Start of Information supplied
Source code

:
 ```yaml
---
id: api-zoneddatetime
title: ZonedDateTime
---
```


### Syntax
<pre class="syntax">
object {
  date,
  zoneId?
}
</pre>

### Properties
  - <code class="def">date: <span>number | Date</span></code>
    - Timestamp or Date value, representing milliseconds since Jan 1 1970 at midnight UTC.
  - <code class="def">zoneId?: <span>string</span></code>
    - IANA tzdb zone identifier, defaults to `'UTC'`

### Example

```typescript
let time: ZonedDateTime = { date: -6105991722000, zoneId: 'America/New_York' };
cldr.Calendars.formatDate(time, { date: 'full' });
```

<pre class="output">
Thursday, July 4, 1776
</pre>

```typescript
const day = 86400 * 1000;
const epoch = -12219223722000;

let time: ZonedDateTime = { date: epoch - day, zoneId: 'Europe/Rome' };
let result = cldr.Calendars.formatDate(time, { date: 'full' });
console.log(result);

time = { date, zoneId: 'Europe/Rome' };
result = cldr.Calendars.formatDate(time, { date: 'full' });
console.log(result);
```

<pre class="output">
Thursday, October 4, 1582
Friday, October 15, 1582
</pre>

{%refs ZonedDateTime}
End of Information supplied
Start of Information supplied
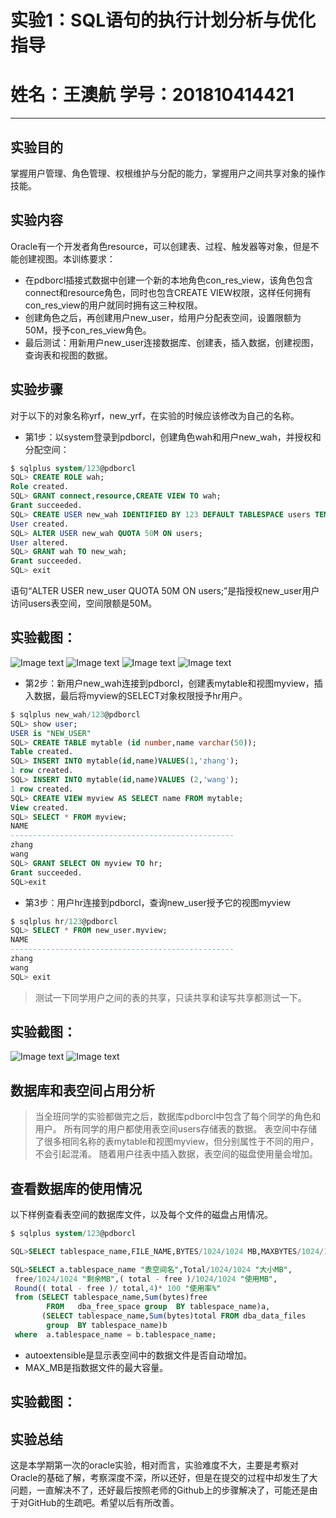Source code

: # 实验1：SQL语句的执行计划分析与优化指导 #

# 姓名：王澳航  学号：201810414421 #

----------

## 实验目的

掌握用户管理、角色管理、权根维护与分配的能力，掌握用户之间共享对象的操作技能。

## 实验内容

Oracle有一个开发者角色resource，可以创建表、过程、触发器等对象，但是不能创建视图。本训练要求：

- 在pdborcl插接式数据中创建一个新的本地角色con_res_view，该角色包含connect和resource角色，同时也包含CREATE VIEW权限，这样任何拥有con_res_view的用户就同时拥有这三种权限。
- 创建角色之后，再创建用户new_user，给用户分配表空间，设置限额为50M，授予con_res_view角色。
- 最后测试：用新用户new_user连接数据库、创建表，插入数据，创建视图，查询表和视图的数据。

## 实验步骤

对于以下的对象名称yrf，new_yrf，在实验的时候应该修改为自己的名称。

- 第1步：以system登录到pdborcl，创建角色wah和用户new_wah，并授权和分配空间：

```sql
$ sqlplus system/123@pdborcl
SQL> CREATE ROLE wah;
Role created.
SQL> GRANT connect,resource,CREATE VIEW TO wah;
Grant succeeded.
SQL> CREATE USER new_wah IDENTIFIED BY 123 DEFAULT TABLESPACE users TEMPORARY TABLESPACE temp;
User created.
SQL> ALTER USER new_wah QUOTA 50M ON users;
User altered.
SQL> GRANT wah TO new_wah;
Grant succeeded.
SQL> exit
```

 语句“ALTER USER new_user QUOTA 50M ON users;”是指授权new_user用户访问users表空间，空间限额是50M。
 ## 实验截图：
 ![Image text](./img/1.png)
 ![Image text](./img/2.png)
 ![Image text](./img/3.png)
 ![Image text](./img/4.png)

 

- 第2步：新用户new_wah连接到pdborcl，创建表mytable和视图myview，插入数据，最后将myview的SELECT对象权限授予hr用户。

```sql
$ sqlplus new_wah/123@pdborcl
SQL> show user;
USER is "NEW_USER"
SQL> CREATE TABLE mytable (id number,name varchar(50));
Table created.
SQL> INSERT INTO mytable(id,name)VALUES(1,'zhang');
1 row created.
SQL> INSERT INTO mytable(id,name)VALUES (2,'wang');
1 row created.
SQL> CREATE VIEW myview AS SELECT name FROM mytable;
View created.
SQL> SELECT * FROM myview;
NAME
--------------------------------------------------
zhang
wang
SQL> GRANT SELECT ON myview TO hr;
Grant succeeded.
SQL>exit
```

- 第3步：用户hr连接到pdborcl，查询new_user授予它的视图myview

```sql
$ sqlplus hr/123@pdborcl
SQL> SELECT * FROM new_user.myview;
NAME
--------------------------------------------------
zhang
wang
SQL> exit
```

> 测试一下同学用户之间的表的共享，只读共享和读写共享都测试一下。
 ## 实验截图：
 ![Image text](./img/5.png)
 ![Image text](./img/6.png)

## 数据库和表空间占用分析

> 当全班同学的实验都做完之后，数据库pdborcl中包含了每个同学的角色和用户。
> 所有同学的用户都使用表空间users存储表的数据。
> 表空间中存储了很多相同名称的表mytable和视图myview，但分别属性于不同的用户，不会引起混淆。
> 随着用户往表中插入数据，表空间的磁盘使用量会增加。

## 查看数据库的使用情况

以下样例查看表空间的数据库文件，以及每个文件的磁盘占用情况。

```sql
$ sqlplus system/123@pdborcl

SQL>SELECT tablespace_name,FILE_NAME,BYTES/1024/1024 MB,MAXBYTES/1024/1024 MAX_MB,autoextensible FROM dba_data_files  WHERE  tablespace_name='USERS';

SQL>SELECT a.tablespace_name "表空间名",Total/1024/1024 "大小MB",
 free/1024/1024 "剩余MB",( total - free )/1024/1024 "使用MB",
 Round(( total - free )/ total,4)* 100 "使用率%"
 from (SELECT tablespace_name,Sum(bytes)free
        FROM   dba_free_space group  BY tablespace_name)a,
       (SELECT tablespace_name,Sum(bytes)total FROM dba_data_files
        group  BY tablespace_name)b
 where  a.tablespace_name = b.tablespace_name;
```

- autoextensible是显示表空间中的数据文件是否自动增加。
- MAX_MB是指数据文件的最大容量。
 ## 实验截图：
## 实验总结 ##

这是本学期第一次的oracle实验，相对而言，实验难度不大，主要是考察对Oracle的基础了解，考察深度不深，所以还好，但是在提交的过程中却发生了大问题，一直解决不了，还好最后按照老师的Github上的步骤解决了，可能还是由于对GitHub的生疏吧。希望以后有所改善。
End of Information supplied
What the task asks - Filter the entries above and keep only the lines with the word "number".

Exercise answer -
  - <code class="def">date: <span>number | Date</span></code>
SQL> CREATE TABLE mytable (id number,name varchar(50));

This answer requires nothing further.